Siły zbrojne
Gen. Gocuł na sesji Komitetu Wojskowego NATO
Szef Sztabu Generalnego WP gen. Mieczysław Gocuł reprezentuje polskie siły zbrojne na 176. posiedzeniu Komitetu Wojskowego NATO w Brukseli.
We wtorek 17 stycznia w Brukseli rozpoczęło się dwudniowe 176. posiedzenie Komitetu Wojskowego NATO w formule szefów Sztabów/Obrony. Siły Zbrojne RP reprezentuje generał Mieczysław Gocuł, szef Sztabu Generalnego WP. Obradom przewodniczy generał Petr Pavel, przewodniczący Komitetu Wojskowego NATO.
W ramach posiedzenia szefowie Sztabów/Obrony będą dyskutować m.in. nad strukturą dowodzenia NATO, wzmocnieniem obrony i odstraszania, inicjatywą wysuniętej obecności Sojuszu oraz wyzwaniami stojącymi przed misją Resolute Support w Afganistanie.
Czytaj także: Macierewicz: Do Polski trafi 7 tys. żołnierzy USA i NATO
Jak informuje Sztab Generalny WP, popołudniowe sesje będą koncentrować się również na spotkaniach z partnerami z Macedonii, Gruzji i Ukrainy, a także krajami Dialogu Śródziemnomorskiego.
Spotkanie zakończy wspólna konferencja prasowa generała Petra Pavla (NATO CMC), generała Curtisa Scaparrottiego (Supreme Allied Commander Europe, SACEUR) i generała Denisa Merciera (Supreme Allied Commander Transformation, SACT).
Czytaj także: Trump krytycznie o NATO i Niemczech. Berlin reaguje
Komitet Wojskowy stanowi najwyższa władze wojskową NATO. Jego skład tworzą szefowie obrony wszystkich państw członkowskich NATO. Sesje KW z udziałem szefów obrony odbywają się co najmniej trzy razy w roku. Komitet pełni funkcję doradczą w kwestiach wojskowych dla Rady Północnoatlantyckiej.
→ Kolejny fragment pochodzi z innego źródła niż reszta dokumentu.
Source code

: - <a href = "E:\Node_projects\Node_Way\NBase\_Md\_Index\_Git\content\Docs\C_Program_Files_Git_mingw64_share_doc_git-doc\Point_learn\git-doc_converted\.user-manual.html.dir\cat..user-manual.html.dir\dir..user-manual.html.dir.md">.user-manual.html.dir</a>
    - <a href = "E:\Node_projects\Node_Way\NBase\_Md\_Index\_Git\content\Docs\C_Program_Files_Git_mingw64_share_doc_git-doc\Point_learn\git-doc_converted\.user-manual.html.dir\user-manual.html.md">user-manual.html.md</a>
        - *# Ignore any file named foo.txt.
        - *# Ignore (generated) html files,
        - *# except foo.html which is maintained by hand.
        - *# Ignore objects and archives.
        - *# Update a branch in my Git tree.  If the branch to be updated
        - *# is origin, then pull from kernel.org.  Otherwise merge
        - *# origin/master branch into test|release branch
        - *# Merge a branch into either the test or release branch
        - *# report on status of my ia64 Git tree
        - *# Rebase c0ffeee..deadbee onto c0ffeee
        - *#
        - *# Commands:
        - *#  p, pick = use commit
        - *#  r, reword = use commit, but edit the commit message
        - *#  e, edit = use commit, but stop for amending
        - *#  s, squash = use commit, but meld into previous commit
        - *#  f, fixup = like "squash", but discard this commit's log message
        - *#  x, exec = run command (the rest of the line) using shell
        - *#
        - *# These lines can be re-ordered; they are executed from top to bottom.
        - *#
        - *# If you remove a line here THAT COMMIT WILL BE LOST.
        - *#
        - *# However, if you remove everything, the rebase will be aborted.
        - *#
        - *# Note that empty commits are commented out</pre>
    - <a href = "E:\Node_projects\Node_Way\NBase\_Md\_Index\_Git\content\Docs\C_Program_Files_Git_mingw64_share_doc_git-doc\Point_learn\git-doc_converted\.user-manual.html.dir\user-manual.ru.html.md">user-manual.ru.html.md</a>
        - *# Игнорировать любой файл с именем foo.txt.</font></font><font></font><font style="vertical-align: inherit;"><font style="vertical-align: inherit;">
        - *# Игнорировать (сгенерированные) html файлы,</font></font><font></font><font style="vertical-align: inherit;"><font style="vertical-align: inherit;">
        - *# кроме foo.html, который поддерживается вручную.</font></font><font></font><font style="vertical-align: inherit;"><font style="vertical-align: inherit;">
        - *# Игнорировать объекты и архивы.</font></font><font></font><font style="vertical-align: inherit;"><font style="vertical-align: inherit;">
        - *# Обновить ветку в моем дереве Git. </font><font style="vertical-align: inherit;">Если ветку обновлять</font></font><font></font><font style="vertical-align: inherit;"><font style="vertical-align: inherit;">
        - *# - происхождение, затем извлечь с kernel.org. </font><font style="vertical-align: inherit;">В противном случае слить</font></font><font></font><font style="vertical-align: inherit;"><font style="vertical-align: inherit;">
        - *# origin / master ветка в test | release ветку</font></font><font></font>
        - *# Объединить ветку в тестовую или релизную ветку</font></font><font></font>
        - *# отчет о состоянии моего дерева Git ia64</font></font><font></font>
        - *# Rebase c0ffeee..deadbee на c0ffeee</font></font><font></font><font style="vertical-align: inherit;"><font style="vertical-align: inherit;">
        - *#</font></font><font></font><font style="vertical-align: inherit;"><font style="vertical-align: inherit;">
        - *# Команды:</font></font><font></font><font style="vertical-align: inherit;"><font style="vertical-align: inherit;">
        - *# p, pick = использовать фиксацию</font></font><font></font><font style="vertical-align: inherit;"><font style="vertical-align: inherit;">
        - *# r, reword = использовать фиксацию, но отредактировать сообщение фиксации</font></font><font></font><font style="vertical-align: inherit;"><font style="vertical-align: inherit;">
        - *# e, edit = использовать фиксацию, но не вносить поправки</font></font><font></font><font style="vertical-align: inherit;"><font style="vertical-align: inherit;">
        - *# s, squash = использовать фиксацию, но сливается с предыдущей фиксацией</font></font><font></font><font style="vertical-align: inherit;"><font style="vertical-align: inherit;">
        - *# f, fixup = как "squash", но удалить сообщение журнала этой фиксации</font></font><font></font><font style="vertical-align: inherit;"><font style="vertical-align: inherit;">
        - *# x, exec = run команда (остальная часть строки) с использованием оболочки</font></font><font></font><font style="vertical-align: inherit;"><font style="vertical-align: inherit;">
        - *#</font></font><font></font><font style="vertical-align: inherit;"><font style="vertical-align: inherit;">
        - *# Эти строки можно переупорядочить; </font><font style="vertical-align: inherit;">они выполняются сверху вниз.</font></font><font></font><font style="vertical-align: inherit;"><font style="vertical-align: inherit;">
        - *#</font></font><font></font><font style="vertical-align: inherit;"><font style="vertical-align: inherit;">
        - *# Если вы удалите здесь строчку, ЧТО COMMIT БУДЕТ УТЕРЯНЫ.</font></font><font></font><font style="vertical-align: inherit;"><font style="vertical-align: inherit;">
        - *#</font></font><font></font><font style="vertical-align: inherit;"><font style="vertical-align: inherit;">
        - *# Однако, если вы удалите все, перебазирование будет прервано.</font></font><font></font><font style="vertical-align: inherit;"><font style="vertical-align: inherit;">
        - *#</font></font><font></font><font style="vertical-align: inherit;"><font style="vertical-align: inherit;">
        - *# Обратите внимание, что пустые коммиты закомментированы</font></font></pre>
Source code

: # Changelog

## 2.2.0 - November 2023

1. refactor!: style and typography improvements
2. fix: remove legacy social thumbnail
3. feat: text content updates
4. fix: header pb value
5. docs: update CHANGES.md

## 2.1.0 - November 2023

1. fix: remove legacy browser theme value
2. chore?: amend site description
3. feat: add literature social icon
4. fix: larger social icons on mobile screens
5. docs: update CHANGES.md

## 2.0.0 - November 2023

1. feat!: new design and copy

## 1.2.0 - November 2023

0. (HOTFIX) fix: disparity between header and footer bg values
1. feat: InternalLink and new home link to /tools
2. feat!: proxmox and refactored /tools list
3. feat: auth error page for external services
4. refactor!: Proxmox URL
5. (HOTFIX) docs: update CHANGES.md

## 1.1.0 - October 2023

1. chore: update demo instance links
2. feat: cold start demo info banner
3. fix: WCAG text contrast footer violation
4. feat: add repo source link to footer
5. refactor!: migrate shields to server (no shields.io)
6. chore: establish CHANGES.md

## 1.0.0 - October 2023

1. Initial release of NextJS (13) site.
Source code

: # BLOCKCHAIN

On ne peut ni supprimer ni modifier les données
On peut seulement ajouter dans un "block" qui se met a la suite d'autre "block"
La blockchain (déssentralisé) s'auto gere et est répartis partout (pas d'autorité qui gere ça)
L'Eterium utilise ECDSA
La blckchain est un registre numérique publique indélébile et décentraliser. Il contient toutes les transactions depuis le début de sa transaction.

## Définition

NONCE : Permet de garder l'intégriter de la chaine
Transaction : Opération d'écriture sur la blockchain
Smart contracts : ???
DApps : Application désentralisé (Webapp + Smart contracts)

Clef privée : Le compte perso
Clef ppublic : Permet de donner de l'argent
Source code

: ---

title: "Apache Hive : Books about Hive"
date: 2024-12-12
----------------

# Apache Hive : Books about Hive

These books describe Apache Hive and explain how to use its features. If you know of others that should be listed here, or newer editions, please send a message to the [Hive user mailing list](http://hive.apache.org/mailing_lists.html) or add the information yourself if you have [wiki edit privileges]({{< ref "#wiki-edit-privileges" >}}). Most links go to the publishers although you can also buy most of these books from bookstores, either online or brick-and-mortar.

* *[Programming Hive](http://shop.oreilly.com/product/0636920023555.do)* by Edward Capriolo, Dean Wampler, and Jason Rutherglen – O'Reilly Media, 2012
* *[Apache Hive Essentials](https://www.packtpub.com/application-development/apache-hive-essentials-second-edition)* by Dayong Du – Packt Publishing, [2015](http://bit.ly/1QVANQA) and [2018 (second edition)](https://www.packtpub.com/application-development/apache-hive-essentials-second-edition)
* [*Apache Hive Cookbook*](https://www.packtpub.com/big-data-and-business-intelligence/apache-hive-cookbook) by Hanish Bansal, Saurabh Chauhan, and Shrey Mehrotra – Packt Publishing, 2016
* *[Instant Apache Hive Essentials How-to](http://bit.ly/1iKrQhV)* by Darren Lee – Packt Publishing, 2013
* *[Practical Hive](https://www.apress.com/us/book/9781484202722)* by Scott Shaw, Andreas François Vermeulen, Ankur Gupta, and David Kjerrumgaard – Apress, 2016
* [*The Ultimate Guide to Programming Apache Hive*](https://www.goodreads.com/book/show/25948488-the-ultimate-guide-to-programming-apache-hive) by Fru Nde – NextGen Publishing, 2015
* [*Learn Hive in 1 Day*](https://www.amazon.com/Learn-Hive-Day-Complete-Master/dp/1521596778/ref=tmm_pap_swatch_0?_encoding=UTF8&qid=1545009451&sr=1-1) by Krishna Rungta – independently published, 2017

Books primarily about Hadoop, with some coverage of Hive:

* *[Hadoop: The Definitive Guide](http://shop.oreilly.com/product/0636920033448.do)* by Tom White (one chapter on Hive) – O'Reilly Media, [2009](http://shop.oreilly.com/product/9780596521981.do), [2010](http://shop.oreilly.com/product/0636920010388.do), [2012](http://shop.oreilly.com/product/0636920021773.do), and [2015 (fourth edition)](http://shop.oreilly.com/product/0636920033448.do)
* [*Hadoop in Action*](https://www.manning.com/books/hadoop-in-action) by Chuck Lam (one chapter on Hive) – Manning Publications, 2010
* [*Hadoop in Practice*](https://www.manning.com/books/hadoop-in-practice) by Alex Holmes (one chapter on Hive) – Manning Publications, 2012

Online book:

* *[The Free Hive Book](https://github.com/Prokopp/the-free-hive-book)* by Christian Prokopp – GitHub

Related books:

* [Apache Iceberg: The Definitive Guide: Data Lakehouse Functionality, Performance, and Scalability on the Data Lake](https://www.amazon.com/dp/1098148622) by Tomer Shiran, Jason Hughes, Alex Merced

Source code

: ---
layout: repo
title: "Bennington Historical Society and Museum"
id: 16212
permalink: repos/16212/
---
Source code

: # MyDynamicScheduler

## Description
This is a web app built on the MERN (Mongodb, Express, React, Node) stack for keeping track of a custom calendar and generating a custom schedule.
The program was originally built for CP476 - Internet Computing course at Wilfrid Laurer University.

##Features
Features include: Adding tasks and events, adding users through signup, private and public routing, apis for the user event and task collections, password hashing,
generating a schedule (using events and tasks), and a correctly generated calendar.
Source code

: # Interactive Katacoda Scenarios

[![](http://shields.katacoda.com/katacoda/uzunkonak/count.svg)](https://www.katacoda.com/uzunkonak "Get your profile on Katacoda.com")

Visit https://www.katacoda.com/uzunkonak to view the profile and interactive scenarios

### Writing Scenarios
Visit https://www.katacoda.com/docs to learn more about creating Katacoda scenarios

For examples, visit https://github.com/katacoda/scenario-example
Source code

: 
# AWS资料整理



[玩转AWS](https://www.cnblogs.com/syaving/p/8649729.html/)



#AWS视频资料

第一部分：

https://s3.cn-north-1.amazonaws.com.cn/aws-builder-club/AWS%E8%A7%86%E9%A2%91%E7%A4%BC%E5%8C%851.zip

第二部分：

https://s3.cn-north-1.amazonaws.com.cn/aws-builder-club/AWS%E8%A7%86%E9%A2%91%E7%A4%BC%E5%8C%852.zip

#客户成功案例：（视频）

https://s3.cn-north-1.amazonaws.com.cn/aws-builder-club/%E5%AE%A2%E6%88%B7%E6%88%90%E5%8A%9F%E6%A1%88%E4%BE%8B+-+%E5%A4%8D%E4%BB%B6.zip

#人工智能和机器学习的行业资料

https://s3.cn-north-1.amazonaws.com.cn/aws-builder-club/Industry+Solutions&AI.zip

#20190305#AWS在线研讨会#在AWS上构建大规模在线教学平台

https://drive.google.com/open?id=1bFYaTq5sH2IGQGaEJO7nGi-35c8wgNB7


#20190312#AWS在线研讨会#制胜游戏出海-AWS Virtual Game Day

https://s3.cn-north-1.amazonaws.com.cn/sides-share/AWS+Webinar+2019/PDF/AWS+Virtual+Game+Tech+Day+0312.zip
W grudniu br. szef BBN Paweł Soloch poinformował, że gen. Gocuł złożył rezygnację z dniem 31 stycznia 2017 roku. Decyzja w sprawie wyznaczenia nowego szefa Sztabu Generalnego ma być podjęta przez prezydenta RP Andrzeja Dudę.
krzyhoo1
Sensacja, rewelacja!!! Szef SGWP będzie uczestniczył w posiedzeniu Komitetu Wojskowego NATO w formule Szefów Obrony. 18 lat w NAT0, rutynowe piećdziesiątektóreś uczestnictwo polskiego szefa sztabu, a jednak rajcuje :) To co tam ustalą z tą strukturą dowodzenia? Przeniosą wreszcie jakiś kawałek prawdziwego dowództwa NATO do Polski, czy nadal będą nas bronić z Heidelbergu, Brunssum czy innej Vicenzy?